While the season average method has proven a better fit for the Proteas, allowing greater tactical flexibility, there may be better ways to measure transformation.
A better measure of transformation both at international and franchise level would be to track the number of players of colour contracted centrally to CSA and then at each of the franchises or unions.
It is important to remember that transformation targets should never be the final goal of Cricket South Africa, the Proteas or the Department of Sports and Recreation. These targets serve only to inform whether or not players from disadvantaged backgrounds are being afforded equal opportunities to access the game of cricket.
CSA, in partnership with the government and the wider public, must aim to ensure its grassroots programmes and talent pipeline are accessible to all.
The current targets muddy the progression of players into the national team and fail to allow coaches and captains the freedom to pick their best side.
The targets also discourage the drive to ensure the Proteas stay in line with the best sporting practice when it comes to workload management. Kagiso Rabada is a prime example of this. In the last two years, only one fast bowler has bowled more overs than the Proteas pace kingpin, but resting a ‘fit’ Rabada would be unthinkable because of its effect on targets.
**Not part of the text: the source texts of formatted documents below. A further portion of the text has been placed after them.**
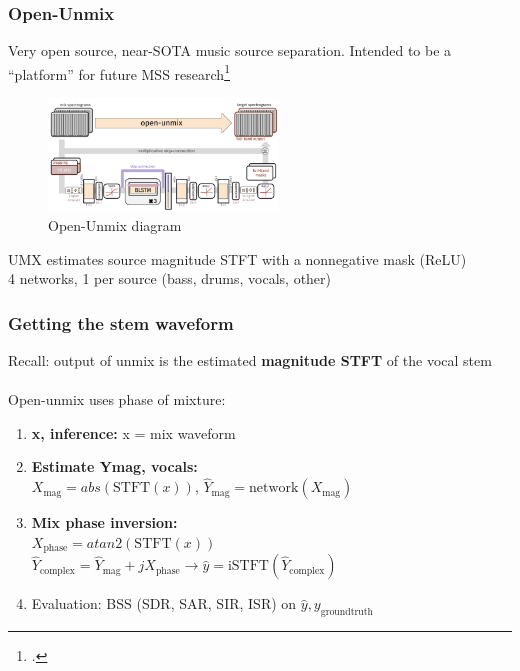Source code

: \documentclass[usenames,dvipsnames]{beamer}
\begin{document}
\begin{frame}
	\frametitle{Open-Unmix}
	Very open source, near-SOTA music source separation. Intended to be a ``platform'' for future MSS research\footcite{umx}
	\begin{figure}[ht]
		\includegraphics[height=3cm]{./umx1.png}
		\caption{Open-Unmix diagram}
	\end{figure}
	UMX estimates source magnitude STFT with a nonnegative mask (ReLU)\\
	4 networks, 1 per source (bass, drums, vocals, other)
\end{frame}

\begin{frame}
	\frametitle{Getting the stem waveform}
	Recall: output of unmix is the estimated \textbf{magnitude STFT} of the vocal stem\\\ \\

	Open-unmix uses phase of mixture:
	\begin{enumerate}
		\item
			\textbf{x, inference:} x = mix waveform
		\item
			\textbf{Estimate Ymag, vocals:}\\
			\qquad $X_{\text{mag}} = abs(\text{STFT}(x))$, $\hat{Y}_{\text{mag}} = \text{network}(X_{\text{mag}})$
		\item
			\textbf{Mix phase inversion:}\\
			\qquad $X_{\text{phase}} = atan2(\text{STFT}(x))$\\
			\qquad $\hat{Y}_{\text{complex}} = \hat{Y}_{\text{mag}} + j X_{\text{phase}} \rightarrow \hat{y} = \text{iSTFT}(\hat{Y}_{\text{complex}})$
		\item
			Evaluation: BSS (SDR, SAR, SIR, ISR) on $\hat{y}, y_{\text{groundtruth}}$
	\end{enumerate}
\end{frame}
\end{document}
Measuring only how many players are contracted to a particular franchise or earn central contracts may have its pitfalls, but it would allow cricket to assist in the task of nation-building without compromising the integrity of the sport.
Placing targets onto contracts will give a more accurate measure of access to facilities than only taking into account the playing XIs fielded by the Proteas and franchises.
South African cricket cannot ignore the mandate of transformation, but there must be a way for the Proteas to remain competitive and break down the barriers of an oppressive past.
Placing the targets on contracts would provide a more accurate measure of transformation than those based on playing XIs.
Cricket South Africa might kill two birds with one stone if they contract a larger group of players centrally. It could act as a Kolpak deterrent and also give a greater number of players access to world-class support.
The reality is that the Proteas cannot afford not to field their strongest possible XIs at all times. They must keep pace with the so-called big three of India, Australia and England to maintain the professional game in South Africa financially.
An expanded elite pool of players would also allow CSA to let players like Eddie Moore and Kyle Verreynne know that their efforts have not gone unnoticed.
Cricket South Africa will also need to expand its network of hubs and regional performance centres if they are to drive effective transformation. These facilities are intended to provide active feeder systems from mini cricket right through to club level, but as things stand franchises and the Proteas continue to draw players from a small group of elite schools.
If some action can be taken to improve the feeder systems, achieving targets that satisfy government would not prove as problematic as it has been in the past.